Yusuf, 12/24
وَلَقَدْ هَمَّتْ بِهِ وَهَمَّ بِهَا لَوْلاَ أَنْ رَأٰى بُرْهَانَ رَبِّهِ كَذٰلِكَ لِنَصْرِفَ عَنْهُ السُّوءَ وَالْفَحْشَاءَ إِنَّهُ مِنْ عِبَادِنَا الْمُخْلَص۪ينَ
"Andolsun ki, kadın ona meyletti. Eğer Rabbinin burhanını görmeseydi -ki gördü- o da (kadına) meyledecekti. (Fakat etmedi) işte böylece Biz, ondan kötülük ve fuhşu uzaklaştırmak için (delilimizi gösterdik). Şüphesiz ki o, ihlâsa erdirilmiş kullarımızdandı." (Yusuf sûresi, 12/24)
Gerek meallerde, gerekse tefsirlerde bu âyet incelenirken iki ayrı açıdan hata edilmekte:
1) Hz. Yusuf gibi her hâliyle salih, muhlas bir peygamberi, normal, beşerî his ve arzularının cenderesi içinde ezilen sıradan bir insan gibi görüyor, böyle bir yaklaşımla âyete mânâ veriyor ve "Kadın ona meyletti, o da kadına meyletti; ama o, Rabbinin burhanını gördü." diyorlar. Hâlbuki gerek o güne kadarki yaşamıyla Hz. Yusuf'un sıdk ve salah ile örülü hayatı ve gerekse bu âyetin devamındaki ifadeler, yani fuhşun ve kötülüğün fevkalâdeden ondan uzaklaştırılması, ism‑i mef'ul sigasıyla muhlas yani vehbî ve cebr-i lütfî ile ihlâsa erdirilen bir zat olması, âyete böyle mânâ vermeye ve onun hakkında böyle düşünmeye mânidir.
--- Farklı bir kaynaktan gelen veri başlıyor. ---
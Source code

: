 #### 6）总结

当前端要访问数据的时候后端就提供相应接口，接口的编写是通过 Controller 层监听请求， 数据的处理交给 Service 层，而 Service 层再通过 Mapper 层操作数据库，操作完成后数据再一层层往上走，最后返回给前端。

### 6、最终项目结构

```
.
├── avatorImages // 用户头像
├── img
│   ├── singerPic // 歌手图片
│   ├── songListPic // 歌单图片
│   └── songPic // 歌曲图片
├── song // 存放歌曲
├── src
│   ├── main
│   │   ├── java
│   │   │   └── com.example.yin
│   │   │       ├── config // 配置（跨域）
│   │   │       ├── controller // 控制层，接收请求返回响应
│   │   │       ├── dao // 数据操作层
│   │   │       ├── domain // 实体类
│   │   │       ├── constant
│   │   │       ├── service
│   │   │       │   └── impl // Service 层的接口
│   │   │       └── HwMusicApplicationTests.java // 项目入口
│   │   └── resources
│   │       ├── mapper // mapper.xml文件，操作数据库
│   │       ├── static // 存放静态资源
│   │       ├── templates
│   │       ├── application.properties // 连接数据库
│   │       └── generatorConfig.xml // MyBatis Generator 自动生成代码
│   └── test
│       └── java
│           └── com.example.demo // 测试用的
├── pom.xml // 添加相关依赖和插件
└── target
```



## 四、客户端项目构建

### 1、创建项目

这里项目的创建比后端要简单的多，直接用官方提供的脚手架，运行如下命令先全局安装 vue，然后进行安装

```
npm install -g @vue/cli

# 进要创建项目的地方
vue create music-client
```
2) Meseleye beşerî realitelere ters bir düşünce ile yaklaşanlar ise, "Hz. Yusuf'un şehevî istek ve arzusu yoktu." diyorlar.
Her iki düşünce tarzında da bir kısım eksikliklerin olduğu açıktır. Peygamber de beşerdir ama masumiyeti ve masuniyeti itibarıyla beşer üstüdür. Şehevatı vardır ama, Hakk'ın sıyanetiyle onun peygamberane azim ve iradesine tâbidir. Burada anlatılmak istenen Hz. Yusuf'un beraatidir. Öyleyse mealde belirttiğimiz gibi, şehevânî arzularına rağmen, Yusuf (aleyhisselâm) Hakk'ın sıyanetine sığınıp o müthiş iradesini kullanarak kadına asla meyletmedi.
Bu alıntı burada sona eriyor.